> **Task goal**
Please return the listing below from the line with "- Jenkins, Slack Webhooks, Aptly" through its last line, exactly, and include nothing else.

> **Data extracts**

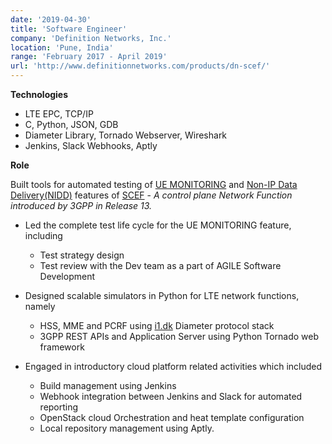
 ```yaml
---
date: '2019-04-30'
title: 'Software Engineer'
company: 'Definition Networks, Inc.'
location: 'Pune, India'
range: 'February 2017 - April 2019'
url: 'http://www.definitionnetworks.com/products/dn-scef/'
---
```


**Technologies**

- LTE EPC, TCP/IP
- C, Python, JSON, GDB
- Diameter Library, Tornado Webserver, Wireshark
- Jenkins, Slack Webhooks, Aptly

**Role**

Built tools for automated testing of [UE MONITORING][feature] and [Non-IP Data Delivery(NIDD)][feature] features of [SCEF][scef] - _A control plane Network Function introduced by 3GPP in Release 13._

- Led the complete test life cycle for the UE MONITORING feature, including

  - Test strategy design
  - Test review with the Dev team as a part of AGILE Software Development

- Designed scalable simulators in Python for LTE network functions, namely

  - HSS, MME and PCRF using [i1.dk][dialib] Diameter protocol stack
  - 3GPP REST APIs and Application Server using Python Tornado web framework

- Engaged in introductory cloud platform related activities which included

  - Build management using Jenkins
  - Webhook integration between Jenkins and Slack for automated reporting
  - OpenStack cloud Orchestration and heat template configuration
  - Local repository management using Aptly.

[feature]: http://www.definitionnetworks.com/products/dn-scef/
[scef]: http://www.definitionnetworks.com/3gpp-scef-primer/
[dialib]: https://i1.dk/PythonDiameter/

> **Result for this exercise**
- Jenkins, Slack Webhooks, Aptly

**Role**

Built tools for automated testing of [UE MONITORING][feature] and [Non-IP Data Delivery(NIDD)][feature] features of [SCEF][scef] - _A control plane Network Function introduced by 3GPP in Release 13._

- Led the complete test life cycle for the UE MONITORING feature, including

  - Test strategy design
  - Test review with the Dev team as a part of AGILE Software Development

- Designed scalable simulators in Python for LTE network functions, namely

  - HSS, MME and PCRF using [i1.dk][dialib] Diameter protocol stack
  - 3GPP REST APIs and Application Server using Python Tornado web framework

- Engaged in introductory cloud platform related activities which included

  - Build management using Jenkins
  - Webhook integration between Jenkins and Slack for automated reporting
  - OpenStack cloud Orchestration and heat template configuration
  - Local repository management using Aptly.

[feature]: http://www.definitionnetworks.com/products/dn-scef/
[scef]: http://www.definitionnetworks.com/3gpp-scef-primer/
[dialib]: https://i1.dk/PythonDiameter/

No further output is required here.